BEGIN

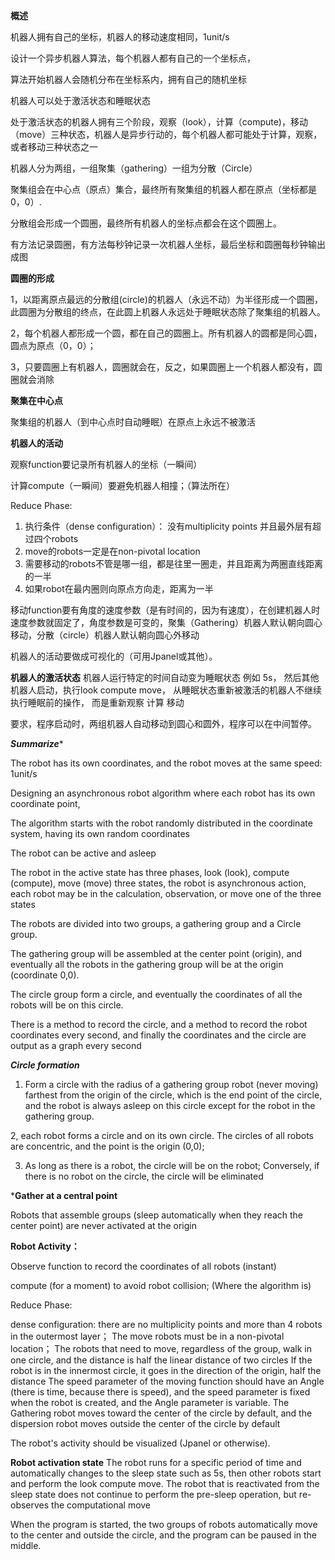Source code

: **概述**

机器人拥有自己的坐标，机器人的移动速度相同，1unit/s

设计一个异步机器人算法，每个机器人都有自己的一个坐标点，

算法开始机器人会随机分布在坐标系内，拥有自己的随机坐标

机器人可以处于激活状态和睡眠状态

处于激活状态的机器人拥有三个阶段，观察（look），计算（compute)，移动（move）三种状态，机器人是异步行动的，每个机器人都可能处于计算，观察，或者移动三种状态之一

机器人分为两组，一组聚集（gathering）一组为分散（Circle）

聚集组会在中心点（原点）集合，最终所有聚集组的机器人都在原点（坐标都是0，0）.

分散组会形成一个圆圈，最终所有机器人的坐标点都会在这个圆圈上。

有方法记录圆圈，有方法每秒钟记录一次机器人坐标，最后坐标和圆圈每秒钟输出成图

**圆圈的形成**

1，以距离原点最远的分散组(circle)的机器人（永远不动）为半径形成一个圆圈，此圆圈为分散组的终点，在此圆上机器人永远处于睡眠状态除了聚集组的机器人。

2，每个机器人都形成一个圆，都在自己的圆圈上。所有机器人的圆都是同心圆，圆点为原点（0，0）；

3，只要圆圈上有机器人，圆圈就会在，反之，如果圆圈上一个机器人都没有，圆圈就会消除

**聚集在中心点**

聚集组的机器人（到中心点时自动睡眠）在原点上永远不被激活

**机器人的活动**

观察function要记录所有机器人的坐标（一瞬间）

计算compute（一瞬间）要避免机器人相撞；（算法所在）

Reduce Phase:
1. 执行条件（dense configuration）： 没有multiplicity points 并且最外层有超过四个robots
2. move的robots一定是在non-pivotal location
3. 需要移动的robots不管是哪一组，都是往里一圈走，并且距离为两圈直线距离的一半
4. 如果robot在最内圈则向原点方向走，距离为一半 

移动function要有角度的速度参数（是有时间的，因为有速度），在创建机器人时速度参数就固定了，角度参数是可变的，聚集（Gathering）机器人默认朝向圆心移动，分散（circle）机器人默认朝向圆心外移动

机器人的活动要做成可视化的（可用Jpanel或其他）。

**机器人的激活状态**
机器人运行特定的时间自动变为睡眠状态 例如 5s， 然后其他机器人启动，执行look compute move， 从睡眠状态重新被激活的机器人不继续执行睡眠前的操作， 而是重新观察 计算 移动



要求，程序启动时，两组机器人自动移动到圆心和圆外，程序可以在中间暂停。



***Summarize****

The robot has its own coordinates, and the robot moves at the same speed: 1unit/s

Designing an asynchronous robot algorithm where each robot has its own coordinate point,

The algorithm starts with the robot randomly distributed in the coordinate system, having its own random coordinates

The robot can be active and asleep

The robot in the active state has three phases, look (look), compute (compute), move (move) three states, the robot is asynchronous action, each robot may be in the calculation, observation, or move one of the three states

The robots are divided into two groups, a gathering group and a Circle group.

The gathering group will be assembled at the center point (origin), and eventually all the robots in the gathering group will be at the origin (coordinate 0,0).

The circle group form a circle, and eventually the coordinates of all the robots will be on this circle.

There is a method to record the circle, and a method to record the robot coordinates every second, and finally the coordinates and the circle are output as a graph every second

***Circle formation***

1. Form a circle with the radius of a gathering group robot (never moving) farthest from the origin of the circle, which is the end point of the circle, and the robot is always asleep on this circle except for the robot in the gathering group.

2, each robot forms a circle and on its own circle. The circles of all robots are concentric, and the point is the origin (0,0);

3. As long as there is a robot, the circle will be on the robot; Conversely, if there is no robot on the circle, the circle will be eliminated

***Gather at a central point**

Robots that assemble groups (sleep automatically when they reach the center point) are never activated at the origin

**Robot Activity：**

Observe function to record the coordinates of all robots (instant)

compute (for a moment) to avoid robot collision; (Where the algorithm is)

Reduce Phase:

dense configuration: there are no multiplicity points and more than 4 robots in the outermost layer；
The move robots must be in a non-pivotal location；
The robots that need to move, regardless of the group, walk in one circle, and the distance is half the linear distance of two circles
If the robot is in the innermost circle, it goes in the direction of the origin, half the distance
The speed parameter of the moving function should have an Angle (there is time, because there is speed), and the speed parameter is fixed when the robot is created, and the Angle parameter is variable. The Gathering robot moves toward the center of the circle by default, and the dispersion robot moves outside the center of the circle by default

The robot's activity should be visualized (Jpanel or otherwise).

**Robot activation state**
The robot runs for a specific period of time and automatically changes to the sleep state such as 5s, then other robots start and perform the look compute move. The robot that is reactivated from the sleep state does not continue to perform the pre-sleep operation, but re-observes the computational move



When the program is started, the two groups of robots automatically move to the center and outside the circle, and the program can be paused in the middle.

END

■ Exercise details:
Check each line of the listing for "pivotal". Show those that have it.

■ Solution to the problem:
2. move的robots一定是在non-pivotal location
The move robots must be in a non-pivotal location；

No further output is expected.